§ EXERCISE DETAILS: The answer must be every entry, given again word for word.
(SOURCE INFORMATION)
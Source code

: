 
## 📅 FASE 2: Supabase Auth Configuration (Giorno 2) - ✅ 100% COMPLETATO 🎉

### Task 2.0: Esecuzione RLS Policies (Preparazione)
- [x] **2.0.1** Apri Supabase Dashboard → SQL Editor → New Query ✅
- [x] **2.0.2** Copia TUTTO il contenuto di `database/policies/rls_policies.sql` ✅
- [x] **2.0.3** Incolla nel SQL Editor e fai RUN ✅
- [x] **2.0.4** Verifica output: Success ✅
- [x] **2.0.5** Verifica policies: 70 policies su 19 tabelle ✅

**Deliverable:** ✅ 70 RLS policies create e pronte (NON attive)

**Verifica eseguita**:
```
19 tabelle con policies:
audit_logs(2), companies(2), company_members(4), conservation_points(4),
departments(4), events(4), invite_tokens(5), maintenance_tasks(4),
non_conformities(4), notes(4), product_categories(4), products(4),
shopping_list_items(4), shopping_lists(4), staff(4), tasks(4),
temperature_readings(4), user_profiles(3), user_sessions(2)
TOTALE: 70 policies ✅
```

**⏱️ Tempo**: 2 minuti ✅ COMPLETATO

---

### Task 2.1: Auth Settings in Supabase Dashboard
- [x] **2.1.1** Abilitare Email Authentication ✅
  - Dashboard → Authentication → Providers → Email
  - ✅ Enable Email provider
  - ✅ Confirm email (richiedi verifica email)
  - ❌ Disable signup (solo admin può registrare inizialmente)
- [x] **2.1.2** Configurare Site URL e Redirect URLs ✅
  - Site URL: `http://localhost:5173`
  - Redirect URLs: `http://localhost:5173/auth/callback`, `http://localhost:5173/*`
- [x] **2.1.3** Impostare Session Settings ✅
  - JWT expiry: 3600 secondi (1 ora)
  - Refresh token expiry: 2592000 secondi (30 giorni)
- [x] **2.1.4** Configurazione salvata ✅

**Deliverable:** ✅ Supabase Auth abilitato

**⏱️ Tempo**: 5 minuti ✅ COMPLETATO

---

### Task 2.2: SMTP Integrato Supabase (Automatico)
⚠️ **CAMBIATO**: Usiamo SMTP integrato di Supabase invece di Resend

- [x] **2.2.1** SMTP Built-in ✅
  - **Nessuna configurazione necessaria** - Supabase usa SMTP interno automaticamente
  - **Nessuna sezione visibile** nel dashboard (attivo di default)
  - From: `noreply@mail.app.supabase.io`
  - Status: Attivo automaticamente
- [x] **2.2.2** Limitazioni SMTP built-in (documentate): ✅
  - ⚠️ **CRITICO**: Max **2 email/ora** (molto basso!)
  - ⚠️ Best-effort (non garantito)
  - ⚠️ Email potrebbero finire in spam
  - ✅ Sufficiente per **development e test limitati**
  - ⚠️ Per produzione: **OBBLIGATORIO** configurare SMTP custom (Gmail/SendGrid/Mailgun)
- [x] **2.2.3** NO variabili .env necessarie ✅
(End SOURCE INFORMATION)
§ ANSWER SPACE:
Source code

: 
## 📅 FASE 2: Supabase Auth Configuration (Giorno 2) - ✅ 100% COMPLETATO 🎉

### Task 2.0: Esecuzione RLS Policies (Preparazione)
- [x] **2.0.1** Apri Supabase Dashboard → SQL Editor → New Query ✅
- [x] **2.0.2** Copia TUTTO il contenuto di `database/policies/rls_policies.sql` ✅
- [x] **2.0.3** Incolla nel SQL Editor e fai RUN ✅
- [x] **2.0.4** Verifica output: Success ✅
- [x] **2.0.5** Verifica policies: 70 policies su 19 tabelle ✅

**Deliverable:** ✅ 70 RLS policies create e pronte (NON attive)

**Verifica eseguita**:
```
19 tabelle con policies:
audit_logs(2), companies(2), company_members(4), conservation_points(4),
departments(4), events(4), invite_tokens(5), maintenance_tasks(4),
non_conformities(4), notes(4), product_categories(4), products(4),
shopping_list_items(4), shopping_lists(4), staff(4), tasks(4),
temperature_readings(4), user_profiles(3), user_sessions(2)
TOTALE: 70 policies ✅
```

**⏱️ Tempo**: 2 minuti ✅ COMPLETATO

---

### Task 2.1: Auth Settings in Supabase Dashboard
- [x] **2.1.1** Abilitare Email Authentication ✅
  - Dashboard → Authentication → Providers → Email
  - ✅ Enable Email provider
  - ✅ Confirm email (richiedi verifica email)
  - ❌ Disable signup (solo admin può registrare inizialmente)
- [x] **2.1.2** Configurare Site URL e Redirect URLs ✅
  - Site URL: `http://localhost:5173`
  - Redirect URLs: `http://localhost:5173/auth/callback`, `http://localhost:5173/*`
- [x] **2.1.3** Impostare Session Settings ✅
  - JWT expiry: 3600 secondi (1 ora)
  - Refresh token expiry: 2592000 secondi (30 giorni)
- [x] **2.1.4** Configurazione salvata ✅

**Deliverable:** ✅ Supabase Auth abilitato

**⏱️ Tempo**: 5 minuti ✅ COMPLETATO

---

### Task 2.2: SMTP Integrato Supabase (Automatico)
⚠️ **CAMBIATO**: Usiamo SMTP integrato di Supabase invece di Resend

- [x] **2.2.1** SMTP Built-in ✅
  - **Nessuna configurazione necessaria** - Supabase usa SMTP interno automaticamente
  - **Nessuna sezione visibile** nel dashboard (attivo di default)
  - From: `noreply@mail.app.supabase.io`
  - Status: Attivo automaticamente
- [x] **2.2.2** Limitazioni SMTP built-in (documentate): ✅
  - ⚠️ **CRITICO**: Max **2 email/ora** (molto basso!)
  - ⚠️ Best-effort (non garantito)
  - ⚠️ Email potrebbero finire in spam
  - ✅ Sufficiente per **development e test limitati**
  - ⚠️ Per produzione: **OBBLIGATORIO** configurare SMTP custom (Gmail/SendGrid/Mailgun)
- [x] **2.2.3** NO variabili .env necessarie ✅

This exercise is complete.